RECORDED INFORMATION START

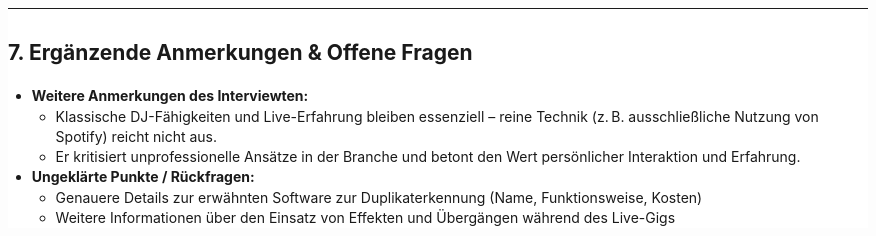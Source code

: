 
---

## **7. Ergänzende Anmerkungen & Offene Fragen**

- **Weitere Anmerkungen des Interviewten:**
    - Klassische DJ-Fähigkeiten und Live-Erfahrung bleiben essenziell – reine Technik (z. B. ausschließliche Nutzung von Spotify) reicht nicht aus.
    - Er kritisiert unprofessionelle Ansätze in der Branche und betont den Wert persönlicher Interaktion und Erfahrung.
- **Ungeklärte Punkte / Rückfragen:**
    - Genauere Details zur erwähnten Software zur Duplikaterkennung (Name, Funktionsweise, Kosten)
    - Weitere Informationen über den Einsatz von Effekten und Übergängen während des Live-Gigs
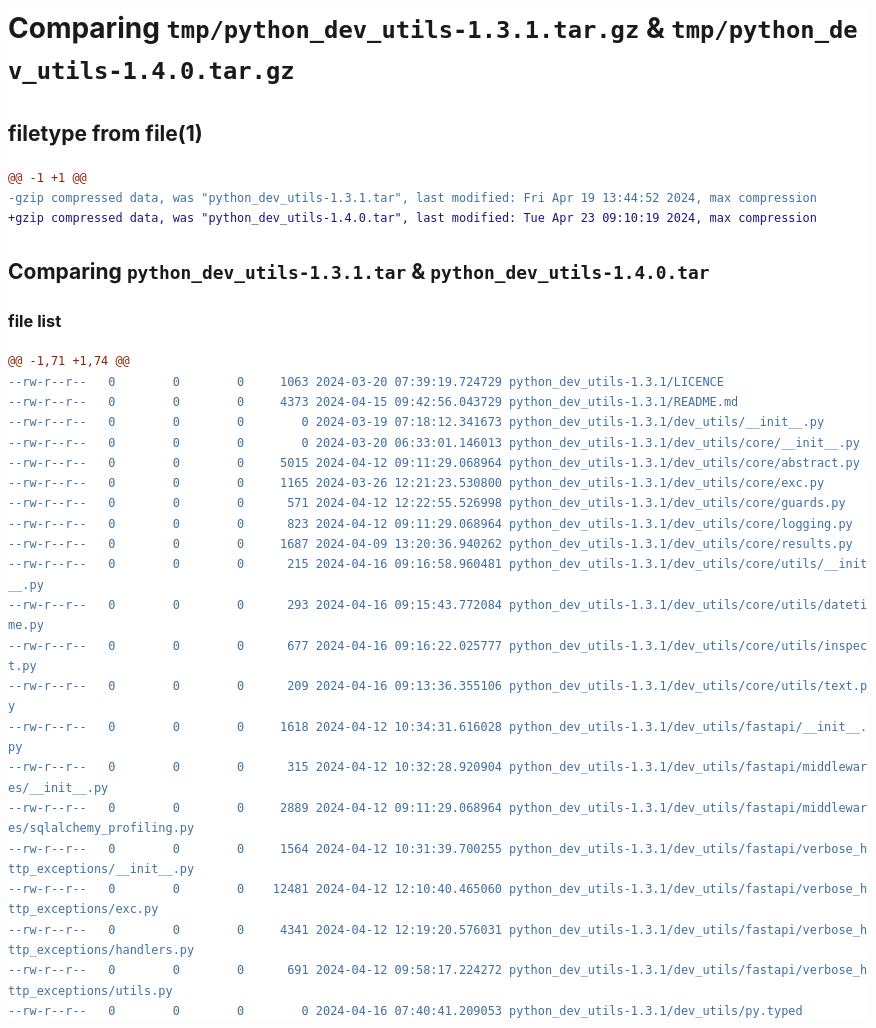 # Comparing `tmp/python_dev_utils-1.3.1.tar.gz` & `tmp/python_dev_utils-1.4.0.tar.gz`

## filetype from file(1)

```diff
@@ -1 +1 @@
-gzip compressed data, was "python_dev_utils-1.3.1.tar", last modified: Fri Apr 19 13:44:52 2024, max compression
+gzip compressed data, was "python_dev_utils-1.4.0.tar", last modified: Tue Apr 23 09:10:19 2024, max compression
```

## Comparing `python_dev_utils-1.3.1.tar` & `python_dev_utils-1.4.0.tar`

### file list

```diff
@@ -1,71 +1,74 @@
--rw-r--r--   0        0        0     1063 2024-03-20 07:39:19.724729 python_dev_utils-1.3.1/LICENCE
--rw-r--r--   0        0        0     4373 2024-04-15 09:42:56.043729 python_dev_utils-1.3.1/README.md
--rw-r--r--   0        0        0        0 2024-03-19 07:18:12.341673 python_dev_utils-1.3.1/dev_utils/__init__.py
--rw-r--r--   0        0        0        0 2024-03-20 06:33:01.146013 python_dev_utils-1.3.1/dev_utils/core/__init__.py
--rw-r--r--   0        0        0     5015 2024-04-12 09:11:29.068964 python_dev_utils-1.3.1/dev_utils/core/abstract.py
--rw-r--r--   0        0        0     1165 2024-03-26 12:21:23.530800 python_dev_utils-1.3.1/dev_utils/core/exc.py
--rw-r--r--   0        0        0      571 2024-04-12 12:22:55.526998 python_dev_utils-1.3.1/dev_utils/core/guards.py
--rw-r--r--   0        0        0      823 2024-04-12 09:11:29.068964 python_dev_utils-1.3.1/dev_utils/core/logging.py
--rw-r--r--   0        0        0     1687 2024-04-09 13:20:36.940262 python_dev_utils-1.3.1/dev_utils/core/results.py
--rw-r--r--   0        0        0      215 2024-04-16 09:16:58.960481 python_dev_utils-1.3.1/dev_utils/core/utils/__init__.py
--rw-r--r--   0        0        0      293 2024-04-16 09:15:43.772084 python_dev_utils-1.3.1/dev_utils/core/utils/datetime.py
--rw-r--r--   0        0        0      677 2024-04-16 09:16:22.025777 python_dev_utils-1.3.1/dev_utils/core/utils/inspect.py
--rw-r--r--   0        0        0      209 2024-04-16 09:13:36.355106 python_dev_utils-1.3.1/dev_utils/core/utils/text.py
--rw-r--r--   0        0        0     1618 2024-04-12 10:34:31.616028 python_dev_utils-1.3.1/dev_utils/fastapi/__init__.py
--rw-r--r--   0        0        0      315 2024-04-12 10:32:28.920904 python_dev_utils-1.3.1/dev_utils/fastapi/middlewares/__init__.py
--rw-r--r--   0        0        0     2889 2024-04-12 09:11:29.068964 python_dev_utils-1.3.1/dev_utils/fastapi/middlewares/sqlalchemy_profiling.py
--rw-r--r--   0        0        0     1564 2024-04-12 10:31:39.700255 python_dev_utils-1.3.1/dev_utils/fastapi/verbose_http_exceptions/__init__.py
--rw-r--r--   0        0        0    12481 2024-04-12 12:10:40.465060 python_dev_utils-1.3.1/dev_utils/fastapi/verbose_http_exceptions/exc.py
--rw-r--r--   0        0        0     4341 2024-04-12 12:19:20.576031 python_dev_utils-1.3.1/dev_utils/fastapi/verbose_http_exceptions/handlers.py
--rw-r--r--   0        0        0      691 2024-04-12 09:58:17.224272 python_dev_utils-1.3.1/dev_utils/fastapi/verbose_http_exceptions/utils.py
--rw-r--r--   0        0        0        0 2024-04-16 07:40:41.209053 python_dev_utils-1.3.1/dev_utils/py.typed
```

RECORDED INFORMATION END
RECORDED INFORMATION START

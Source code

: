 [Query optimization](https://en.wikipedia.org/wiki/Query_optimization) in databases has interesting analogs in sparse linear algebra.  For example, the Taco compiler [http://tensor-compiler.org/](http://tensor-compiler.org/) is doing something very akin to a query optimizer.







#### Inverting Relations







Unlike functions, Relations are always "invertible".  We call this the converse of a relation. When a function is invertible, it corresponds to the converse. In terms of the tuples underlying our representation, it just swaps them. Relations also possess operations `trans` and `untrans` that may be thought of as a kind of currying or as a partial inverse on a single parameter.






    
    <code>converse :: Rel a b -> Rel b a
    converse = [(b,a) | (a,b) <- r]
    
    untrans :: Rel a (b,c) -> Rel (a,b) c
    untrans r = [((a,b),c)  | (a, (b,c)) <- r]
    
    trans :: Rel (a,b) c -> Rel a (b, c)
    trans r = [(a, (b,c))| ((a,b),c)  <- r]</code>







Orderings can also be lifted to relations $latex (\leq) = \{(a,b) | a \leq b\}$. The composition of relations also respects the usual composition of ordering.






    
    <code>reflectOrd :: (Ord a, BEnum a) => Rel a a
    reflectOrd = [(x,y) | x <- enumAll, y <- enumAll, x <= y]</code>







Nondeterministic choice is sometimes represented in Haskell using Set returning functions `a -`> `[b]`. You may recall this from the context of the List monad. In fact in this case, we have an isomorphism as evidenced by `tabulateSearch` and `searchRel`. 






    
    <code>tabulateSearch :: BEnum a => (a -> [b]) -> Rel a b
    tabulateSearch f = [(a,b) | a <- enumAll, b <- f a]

RECORDED INFORMATION END

§ TASK TO COMPLETE:
Looking at the data above, say how many lines include the string "from" and add nothing.

§ RESPONSE BELOW:
2